[Openmcl-devel] process-run-function and mach ports usage

Sat Mar 5 01:27:29 PST 2011

I somehow missed this message; sorry for not responding earlier.

Both the change that you propose here (decrementing the reference
count on the thread's kernel port's send right in
catch_exception_raise()) and the change that was committed to the
trunk a few weeks ago (having the thread ensure that that reference
count is no greater than 1 when it exits) seem to have the same effect
in practice on the original bug (if the thread exits when that
reference count is >1, the port is never destroyed and the
task/process's port count increases, eventually having a negative
effect on performance.)  I considered both approaches and favored the
one that I took, but there are enough practical (and aesthetic, as in
"which of these things is uglier?") concerns that there doesn't seem to
be a clear winner.

Aside from fairly strong aesthetic objections (there should be penalties
for using the words "Mach" and "aesthetic" in the same sentence), one of
the concerns that I had about changing catch_exception_raise() is that
doing so would add a little bit more complexity to to some code that's
already pretty complicated.  I think that that's a valid concern, but
there's a related issue that's at least as important.

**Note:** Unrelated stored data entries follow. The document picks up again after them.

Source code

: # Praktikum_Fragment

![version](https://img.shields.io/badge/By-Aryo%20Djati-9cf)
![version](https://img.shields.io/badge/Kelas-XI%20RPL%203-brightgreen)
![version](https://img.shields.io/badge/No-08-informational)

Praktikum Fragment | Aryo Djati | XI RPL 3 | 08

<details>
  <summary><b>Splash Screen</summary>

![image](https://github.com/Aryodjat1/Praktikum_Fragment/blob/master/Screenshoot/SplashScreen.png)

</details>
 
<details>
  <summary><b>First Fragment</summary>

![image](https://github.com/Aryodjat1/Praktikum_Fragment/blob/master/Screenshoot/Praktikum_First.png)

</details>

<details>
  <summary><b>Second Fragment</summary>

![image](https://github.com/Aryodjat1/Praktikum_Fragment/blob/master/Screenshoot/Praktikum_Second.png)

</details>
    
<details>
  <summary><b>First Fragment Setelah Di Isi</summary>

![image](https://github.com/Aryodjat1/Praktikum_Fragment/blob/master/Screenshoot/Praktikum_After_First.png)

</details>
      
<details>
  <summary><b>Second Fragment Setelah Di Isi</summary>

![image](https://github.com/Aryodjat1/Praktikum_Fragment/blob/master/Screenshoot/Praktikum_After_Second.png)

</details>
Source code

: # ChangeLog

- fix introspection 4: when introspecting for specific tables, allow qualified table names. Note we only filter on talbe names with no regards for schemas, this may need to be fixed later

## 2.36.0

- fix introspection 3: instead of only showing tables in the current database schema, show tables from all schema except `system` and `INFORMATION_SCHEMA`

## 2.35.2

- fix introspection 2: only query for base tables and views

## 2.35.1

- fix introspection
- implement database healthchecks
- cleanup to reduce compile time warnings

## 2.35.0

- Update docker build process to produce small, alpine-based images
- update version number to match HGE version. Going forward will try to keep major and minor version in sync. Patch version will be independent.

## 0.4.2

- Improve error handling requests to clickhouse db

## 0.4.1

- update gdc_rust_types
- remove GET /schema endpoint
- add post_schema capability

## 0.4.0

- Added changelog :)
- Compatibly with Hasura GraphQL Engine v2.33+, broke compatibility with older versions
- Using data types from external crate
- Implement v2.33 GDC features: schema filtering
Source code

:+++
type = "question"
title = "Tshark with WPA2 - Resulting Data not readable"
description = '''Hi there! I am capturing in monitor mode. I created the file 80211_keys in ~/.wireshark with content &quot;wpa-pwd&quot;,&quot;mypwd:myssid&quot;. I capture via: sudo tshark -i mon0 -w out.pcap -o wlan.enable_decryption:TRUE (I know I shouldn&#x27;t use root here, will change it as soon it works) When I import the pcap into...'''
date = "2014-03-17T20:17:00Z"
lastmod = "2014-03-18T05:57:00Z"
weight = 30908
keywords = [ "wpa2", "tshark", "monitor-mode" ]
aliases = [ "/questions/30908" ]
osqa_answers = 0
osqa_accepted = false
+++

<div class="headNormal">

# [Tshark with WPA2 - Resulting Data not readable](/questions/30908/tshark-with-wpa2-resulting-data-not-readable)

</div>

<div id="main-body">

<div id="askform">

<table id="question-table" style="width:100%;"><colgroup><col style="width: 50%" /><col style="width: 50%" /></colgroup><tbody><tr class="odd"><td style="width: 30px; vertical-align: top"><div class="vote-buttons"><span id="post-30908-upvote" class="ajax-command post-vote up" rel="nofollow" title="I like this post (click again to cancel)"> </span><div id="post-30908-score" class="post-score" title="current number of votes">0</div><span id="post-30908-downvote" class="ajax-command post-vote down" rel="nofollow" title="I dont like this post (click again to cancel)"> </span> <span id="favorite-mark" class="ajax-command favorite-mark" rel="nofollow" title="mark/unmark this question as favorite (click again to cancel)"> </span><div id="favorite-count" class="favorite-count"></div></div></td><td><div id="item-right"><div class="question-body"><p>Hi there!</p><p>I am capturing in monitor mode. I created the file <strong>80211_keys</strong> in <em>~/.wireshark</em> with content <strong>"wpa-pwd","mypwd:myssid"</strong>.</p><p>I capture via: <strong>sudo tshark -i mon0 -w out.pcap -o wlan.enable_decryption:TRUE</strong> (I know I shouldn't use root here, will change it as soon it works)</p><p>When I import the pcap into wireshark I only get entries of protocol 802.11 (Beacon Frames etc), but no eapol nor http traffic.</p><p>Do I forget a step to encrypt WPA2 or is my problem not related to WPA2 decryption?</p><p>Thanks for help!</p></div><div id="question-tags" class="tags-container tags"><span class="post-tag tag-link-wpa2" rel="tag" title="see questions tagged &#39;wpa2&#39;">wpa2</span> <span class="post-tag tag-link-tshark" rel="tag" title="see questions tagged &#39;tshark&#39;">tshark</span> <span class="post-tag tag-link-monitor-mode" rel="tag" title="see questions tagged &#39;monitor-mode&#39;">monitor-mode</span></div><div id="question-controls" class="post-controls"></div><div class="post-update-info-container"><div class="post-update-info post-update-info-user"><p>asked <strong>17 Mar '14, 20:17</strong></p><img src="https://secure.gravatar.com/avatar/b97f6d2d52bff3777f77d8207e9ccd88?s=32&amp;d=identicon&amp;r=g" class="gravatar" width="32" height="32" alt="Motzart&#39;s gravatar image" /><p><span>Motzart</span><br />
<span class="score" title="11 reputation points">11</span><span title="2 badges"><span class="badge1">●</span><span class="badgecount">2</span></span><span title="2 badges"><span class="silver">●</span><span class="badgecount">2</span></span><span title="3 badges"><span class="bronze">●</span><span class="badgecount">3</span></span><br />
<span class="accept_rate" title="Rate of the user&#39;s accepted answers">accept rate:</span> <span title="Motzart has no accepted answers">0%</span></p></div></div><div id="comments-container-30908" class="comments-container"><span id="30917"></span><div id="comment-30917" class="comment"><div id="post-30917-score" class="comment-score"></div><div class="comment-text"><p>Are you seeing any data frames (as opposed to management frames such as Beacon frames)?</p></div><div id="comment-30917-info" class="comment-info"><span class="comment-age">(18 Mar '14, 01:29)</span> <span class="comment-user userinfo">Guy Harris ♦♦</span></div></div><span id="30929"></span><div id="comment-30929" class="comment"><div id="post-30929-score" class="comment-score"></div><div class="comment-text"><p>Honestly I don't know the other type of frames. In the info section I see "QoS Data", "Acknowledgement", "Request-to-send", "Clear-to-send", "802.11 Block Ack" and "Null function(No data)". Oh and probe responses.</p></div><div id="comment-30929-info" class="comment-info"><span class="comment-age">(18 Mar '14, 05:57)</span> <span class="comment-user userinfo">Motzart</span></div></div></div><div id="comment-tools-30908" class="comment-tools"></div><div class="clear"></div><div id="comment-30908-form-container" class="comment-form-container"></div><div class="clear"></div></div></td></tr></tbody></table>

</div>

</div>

A few weeks ago, I was working on getting CCL and Apple's CHUD/Shark
metering tools to work together (again); the test case that I was
using was (DOTIMES (I 1000) (FACT 1000)).  As one would expect, that
mostly exercises bignum (or bignum X fixnum) multiplication and memory
allocation/GC, and at first I didn't see anything surprising in
Shark's output.

On second glance, I noticed that something like 14% of the total execution
time was being spent in the exception thread (the thread that waits for
and processes exception messages from other threads), and a lot of that
thread's time was spent in the OS kernel.  There are a few things going
on (general exception-processing latency, a few context switches between
threads) that make things a little hard to measure, but it doesn't seem
at all right that the exception thread should be doing about 1/6 as much
work as a thread that's doing a mixture of bignum arithmetic and GC.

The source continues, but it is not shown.